Personal information
- Full name: Ronil Dufrene
- Date of birth: July 4, 1962
- Place of birth: Haiti
- Height: 5 ft 9 in (1.75 m)
- Position: Midfielder

College career
- Years: Team / Apps / (Gls)
- 1982: Ulster Senators
- 1983: FIU Panthers

Senior career*
- Years: Team / Apps / (Gls)
- 1984: Fort Lauderdale Sun
- 1984–1985: Dallas Sidekicks (indoor) / 15 / (0)
- 1985: South Florida Sun
- 1986–1988: Stade Reims / 42 / (0)

International career
- 1991: United States / 2 / (0)

= Ronil Dufrene =

American soccer player

Ronil Dufrene (born July 4, 1962) is a former soccer player.

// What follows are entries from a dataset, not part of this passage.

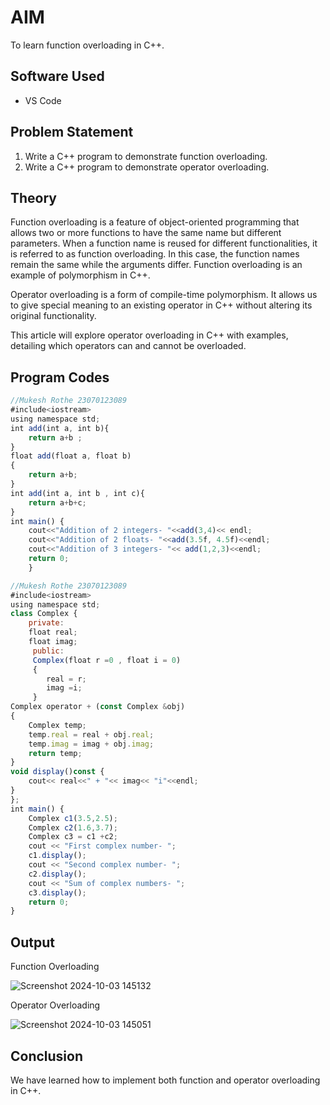 # AIM
To learn function overloading in C++.

## Software Used
- VS Code

## Problem Statement
1. Write a C++ program to demonstrate function overloading.
2. Write a C++ program to demonstrate operator overloading.

## Theory
Function overloading is a feature of object-oriented programming that allows two or more functions to have the same name but different parameters. When a function name is reused for different functionalities, it is referred to as function overloading. In this case, the function names remain the same while the arguments differ. Function overloading is an example of polymorphism in C++.

Operator overloading is a form of compile-time polymorphism. It allows us to give special meaning to an existing operator in C++ without altering its original functionality.

This article will explore operator overloading in C++ with examples, detailing which operators can and cannot be overloaded.

## Program Codes
```javascript
//Mukesh Rothe 23070123089
#include<iostream>
using namespace std;
int add(int a, int b){
    return a+b ;
}
float add(float a, float b)
{
    return a+b;
}
int add(int a, int b , int c){
    return a+b+c;
}
int main() {
    cout<<"Addition of 2 integers- "<<add(3,4)<< endl;
    cout<<"Addition of 2 floats- "<<add(3.5f, 4.5f)<<endl;
    cout<<"Addition of 3 integers- "<< add(1,2,3)<<endl;
    return 0;
    }
```
```javascript
//Mukesh Rothe 23070123089
#include<iostream>
using namespace std;
class Complex {
    private:
    float real;
    float imag;
     public:
     Complex(float r =0 , float i = 0)
     {
        real = r;
        imag =i;
     }
Complex operator + (const Complex &obj)
{
    Complex temp;
    temp.real = real + obj.real;
    temp.imag = imag + obj.imag;
    return temp;
}
void display()const {
    cout<< real<<" + "<< imag<< "i"<<endl;
}
};
int main() {
    Complex c1(3.5,2.5);
    Complex c2(1.6,3.7);
    Complex c3 = c1 +c2;
    cout << "First complex number- ";
    c1.display();
    cout << "Second complex number- ";
    c2.display();
    cout << "Sum of complex numbers- ";
    c3.display();
    return 0;
}
```
## Output
Function Overloading

![Screenshot 2024-10-03 145132](https://github.com/user-attachments/assets/3b131668-d789-42a7-8624-1e18ba711c79)

Operator Overloading

![Screenshot 2024-10-03 145051](https://github.com/user-attachments/assets/c0d1c523-cae0-4d72-aae7-ffc504afa3a9)

## Conclusion
We have learned how to implement both function and operator overloading in C++.
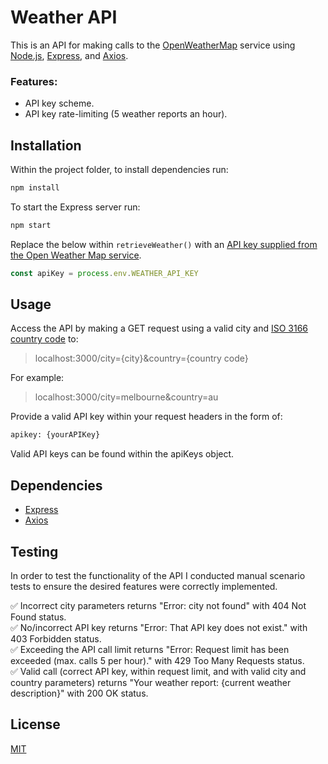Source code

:# Weather API

This is an API for making calls to the [OpenWeatherMap](https://openweathermap.org/api) service using [Node.js](https://nodejs.org/en/), [Express](https://expressjs.com/en/api.html), and [Axios](https://github.com/axios/axios).

### Features:
- API key scheme.
- API key rate-limiting (5 weather reports an hour).

## Installation

Within the project folder, to install dependencies run:

```bash
npm install
```

To start the Express server run: 

```bash
npm start
```  
  
Replace the below within ```retrieveWeather()``` with an [API key supplied from the Open Weather Map service](https://openweathermap.org/api).
```javascript
const apiKey = process.env.WEATHER_API_KEY
```

## Usage
Access the API by making a GET request using a valid city and [ISO 3166 country code](https://en.wikipedia.org/wiki/List_of_ISO_3166_country_codes) to: 
> localhost:3000/city={city}&country={country code}  

For example:
> localhost:3000/city=melbourne&country=au


Provide a valid API key within your request headers in the form of:
```bash
apikey: {yourAPIKey}
```  

Valid API keys can be found within the apiKeys object.

## Dependencies
- [Express](https://expressjs.com/en/api.html)
- [Axios](https://github.com/axios/axios)

## Testing
In order to test the functionality of the API I conducted manual scenario tests to ensure the desired features were correctly implemented.  

✅ Incorrect city parameters returns "Error: city not found" with 404 Not Found status.  
✅ No/incorrect API key returns "Error: That API key does not exist." with 403 Forbidden status.  
✅ Exceeding the API call limit returns "Error: Request limit has been exceeded (max. calls 5 per hour)." with 429 Too Many Requests status.  
✅ Valid call (correct API key, within request limit, and with valid city and country parameters) returns "Your weather report: {current weather description}" with 200 OK status.  


## License
[MIT](https://choosealicense.com/licenses/mit/)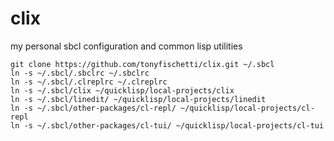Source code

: # clix

my personal sbcl configuration and common lisp utilities

```
git clone https://github.com/tonyfischetti/clix.git ~/.sbcl
ln -s ~/.sbcl/.sbclrc ~/.sbclrc
ln -s ~/.sbcl/.clreplrc ~/.clreplrc
ln -s ~/.sbcl/clix ~/quicklisp/local-projects/clix
ln -s ~/.sbcl/linedit/ ~/quicklisp/local-projects/linedit
ln -s ~/.sbcl/other-packages/cl-repl/ ~/quicklisp/local-projects/cl-repl
ln -s ~/.sbcl/other-packages/cl-tui/ ~/quicklisp/local-projects/cl-tui
```
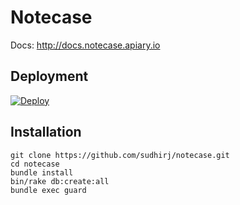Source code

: # Notecase

Docs: http://docs.notecase.apiary.io

## Deployment

[![Deploy](https://www.herokucdn.com/deploy/button.png)](https://heroku.com/deploy)

## Installation
```
git clone https://github.com/sudhirj/notecase.git
cd notecase
bundle install
bin/rake db:create:all
bundle exec guard
```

He spent at least one season in the United Soccer League, one in the Major Indoor Soccer League and two in the French Ligue 2. Born in Haiti, he represented the United States national team.

==College==
Dufrene attended Ulster Community College, earning All American recognition in 1982. He then transferred to Florida International University in 1983

==Professional career==
Dufrene signed with the Fort Lauderdale Sun of the United Soccer League. He joined the Dallas Sidekicks of Major Indoor Soccer League as a free agent on October 3, 1984. He was injured in an automobile accident on November 17, 1984, which led to his missing several months. The team released him on April 16, 1985. In 1986, he joined Stade Reims of Ligue 2. Over two seasons, he played 42 league games.

==National team==
Dufrene earned two caps with the U.S. national team in 1991. The first was a 1–0 loss to Switzerland on February 1, 1991. Dufrene came on for Jimmy Banks in the 71st minute. The second was another 1–0 loss, this time to Bermuda on February 21, 1991. Mark Santel replaced him in the 71st minute.